- Directed by: Robert Marchand
- Written by: Anne Brooksbank
- Produced by: Gary Reilly
- Starring: Colin Friels Sonia Todd
- Cinematography: Kim Batterham
- Edited by: Christopher Spurr
- Music by: Carl Vine
- Release date: 2000;
- Running time: 90 minutes
- Country: Australia
- Language: English

= Marriage Acts =

2000 Australian TV movie

Marriage Acts is a 2000 Australian telemovie starring Colin Friels as a family law judge who is targeted by a mad bomber.

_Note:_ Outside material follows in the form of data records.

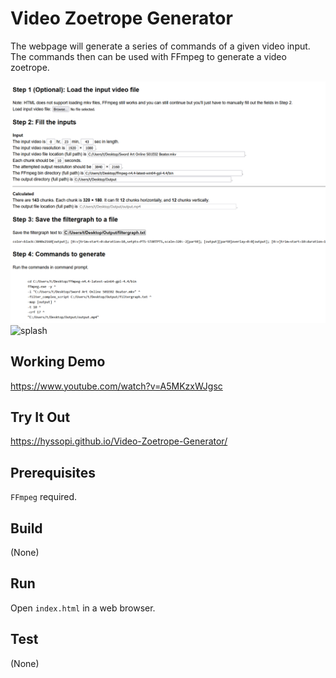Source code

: # Video Zoetrope Generator
The webpage will generate a series of commands of a given video input. The commands then can be used with FFmpeg to generate a video zoetrope.

![splash](images/splash1.png)
![splash](images/splash2.gif)

## Working Demo
https://www.youtube.com/watch?v=A5MKzxWJgsc

## Try It Out
https://hyssopi.github.io/Video-Zoetrope-Generator/

## Prerequisites
`FFmpeg` required.

## Build
(None)

## Run
Open `index.html` in a web browser.

## Test
(None)
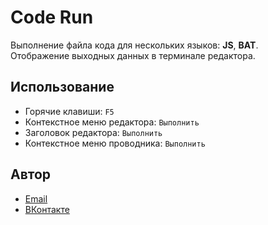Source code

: # Code Run
Выполнение файла кода для нескольких языков: **JS**, **BAT**.  
Отображение выходных данных в терминале редактора.

## Использование
* Горячие клавиши: `F5`
* Контекстное меню редактора: `Выполнить`
* Заголовок редактора: `Выполнить`
* Контекстное меню проводника: `Выполнить`

## Автор
* [Email](mailto:the_alex_mark@mail.ru)
* [ВКонтакте](https://vk.com/the_alex_mark)
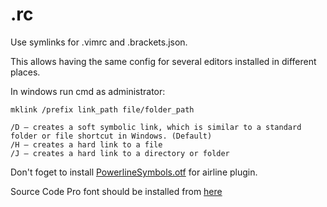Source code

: # .rc

Use symlinks for .vimrc and .brackets.json.

This allows having the same config for several editors installed in different places.

In windows run cmd as administrator:

    mklink /prefix link_path file/folder_path

    /D – creates a soft symbolic link, which is similar to a standard folder or file shortcut in Windows. (Default)
    /H – creates a hard link to a file
    /J – creates a hard link to a directory or folder

Don't foget to install [PowerlineSymbols.otf](https://github.com/powerline/powerline/raw/develop/font/PowerlineSymbols.otf) for airline plugin.

Source Code Pro font should be installed from [here](https://github.com/adobe-fonts/source-code-pro)
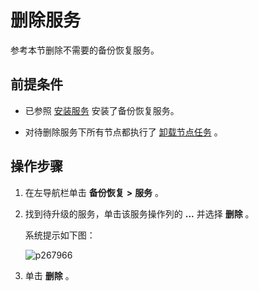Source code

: 删除服务
=========================

参考本节删除不需要的备份恢复服务。

前提条件
-------------------------

* 已参照 [安装服务](../1000.manage-backup-and-recovery-service/200.installation-services.md) 安装了备份恢复服务。

* 对待删除服务下所有节点都执行了 [卸载节点任务](../1000.manage-backup-and-recovery-service/1200.uninstalls-a-node.md) 。

操作步骤
-------------------------

1. 在左导航栏单击 **备份恢复** **\>** **服务** 。

2. 找到待升级的服务，单击该服务操作列的 **...** 并选择 **删除** 。

   系统提示如下图：

   ![p267966](https://help-static-aliyun-doc.aliyuncs.com/assets/img/zh-CN/3156270261/p267968.png)

3. 单击 **删除** 。
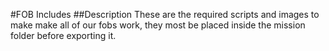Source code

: #FOB Includes
##Description
These are the required scripts and images to make make all of our fobs work, they most be placed inside the mission folder before exporting it.
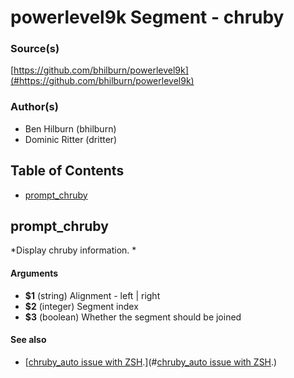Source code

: # powerlevel9k Segment - chruby


### Source(s)

[https://github.com/bhilburn/powerlevel9k](#https://github.com/bhilburn/powerlevel9k)


### Author(s)

- Ben Hilburn (bhilburn)
- Dominic Ritter (dritter)


## Table of Contents

- [prompt_chruby](#prompt_chruby)

## prompt_chruby
*Display chruby information. *

#### Arguments

- **$1** (string) Alignment - left | right
- **$2** (integer) Segment index
- **$3** (boolean) Whether the segment should be joined


#### See also

- [[chruby_auto issue with ZSH](https://github.com/postmodern/chruby/issues/245).](#[chruby_auto issue with ZSH](https://github.com/postmodern/chruby/issues/245).)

It was directed by Rob Marchand and co-stars Sonia Todd as the judge's wife.

==Cast==
- Colin Friels as David McKinnon
- Sonia Todd as Jean McKinnon
- David Whitney as Detective Jansen
- Linden Wilkinson as Miriam Hawkins
- Anna Lise Phillips as Anna McKinnon
- Laurence Breuls as Michael McKinnon
- Dean Atkinson as John
- Philip Holder as Brian Hutching
- Odile Le Clezio as Marj
- Adam Hedditch as Malcolm
- Mark Priestley as Dan Hawkins
- John Batchelor as Constable
- Sarah Aubrey as Christine Zuanic

==Reception==
Tony Johnston from the Herald Sun wrote "These sound like lofty ideals for any sort of engrossing telemovie, but in the hands of Friels, director Robert Marchand (Kangaroo Palace, The Potato Factory), and a generally strong supporting cast, Marriage Acts succeeds as a compelling piece of drama." The Age's Brian Courtis gave it 3 stars praising the performances from Friels and Sonia Todd.